Moneyball is a rather famous book about the use of statistics in coaching. So famous in fact that it is a book about statistics in sports that people outside sports/stats nerds have heard about it. It was even adapted into a highly billed movie.
The movie is about the methods developed by the Oakland A’s baseball team in the late 90s and early 00s to find a player’s value through statistical methods, rather than traditional evaluations. This would allow the team to identify undervalued players and build a roster based on empirical evidence. This field is known as Sabermetrics, a name which unfortunately has no connection to swords and is instead derived from the Society for American Baseball Research (SABR).
I don’t care about baseball, but the approach to statistical evaluation is fantastic. And being a boring sport where people stand around for most of the game, baseball gives some very nice data to play with. Unlike a far more dynamic and interesting activity such as swordfighting.
Value Above Replacement
Value Above Replacement, VAR, is a statistic that was developed in baseball and the idea has been spread to many other sports. (Apparently the proper name is Value Above Replacement Player, VARP. But that is more awkward so I’m keeping VAR). First we have to be able to establish the value of replacement.
For a concrete example, let’s imagine you are competing in a teams tournament, and have a roster of 5 fighters. We can assign all of them a number based on the one true and comprehensive assessment of a person’s worth: their HEMA Rating.
Let’s say there are also a bunch of fencers hanging around who don’t have teams. If the crowd of fencers watching are all rated 1000, then every single one of your fencers has a positive VAR. However if there are a stock of 1500 ranked fighters hanging around then some of your fencers have a negative VAR. In this case you should replace them at the first opportunity!
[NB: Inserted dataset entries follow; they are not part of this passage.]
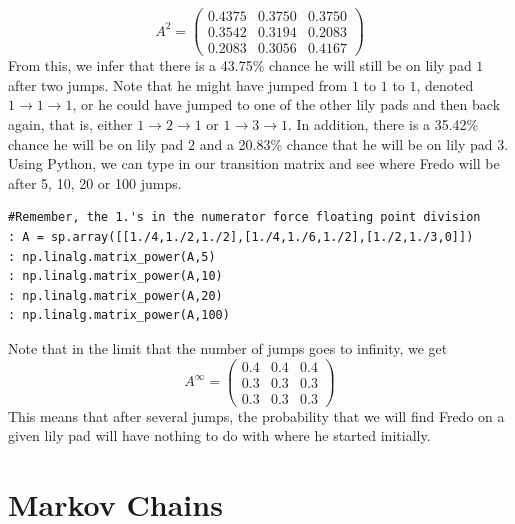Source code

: \[
A^2 = \begin{pmatrix}
0.4375 & 0.3750 & 0.3750\\
0.3542 & 0.3194 & 0.2083\\
0.2083 & 0.3056 & 0.4167
\end{pmatrix}
\]
From this, we infer that there is a 43.75\% chance he will still be on lily pad $1$ after two jumps.  Note that he might have jumped from $1$ to $1$ to $1$, denoted $1 \rightarrow 1 \rightarrow 1$, or he could have jumped to one of the other lily pads and then back again, that is, either $1 \rightarrow 2 \rightarrow 1$ or $1 \rightarrow 3 \rightarrow 1$.  In addition, there is a 35.42\% chance he will be on lily pad $2$ and a 20.83\% chance that he will be on lily pad $3$.  Using Python, we can type in our transition matrix and see where Fredo will be after 5, 10, 20 or 100 jumps.

\begin{lstlisting}[style=python]
#Remember, the 1.'s in the numerator force floating point division
: A = sp.array([[1./4,1./2,1./2],[1./4,1./6,1./2],[1./2,1./3,0]])
: np.linalg.matrix_power(A,5)
: np.linalg.matrix_power(A,10)
: np.linalg.matrix_power(A,20)
: np.linalg.matrix_power(A,100)
\end{lstlisting}

Note that in the limit that the number of jumps goes to infinity, we get
\[
A^\infty = \begin{pmatrix}
0.4 & 0.4 & 0.4\\
0.3 & 0.3 & 0.3\\
0.3 & 0.3 & 0.3
\end{pmatrix}
\]
This means that after several jumps, the probability that we will find Fredo on a given lily pad will have nothing to do with where he started initially.
 
\section*{Markov Chains}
This is, of course, a rather heartless approach. Which is exactly what you want if you are running a for-profit team that is paying millions of dollars in salary. In HEMA we probably don’t want to kick people to the curb so easily, but you get the idea.
VAR is Not New
The concept of VAR in sports is a recent development, but it is a very old idea in the business world. There are fancy terms for this like Internal Rate of Return (analogue of Value) and Minimum Acceptable Rate of Return (analog of Replacement). Unfortunately my engineering economics 101 notes don’t have a term for (IRR – MARR), which would be what the Value Above Replacement is.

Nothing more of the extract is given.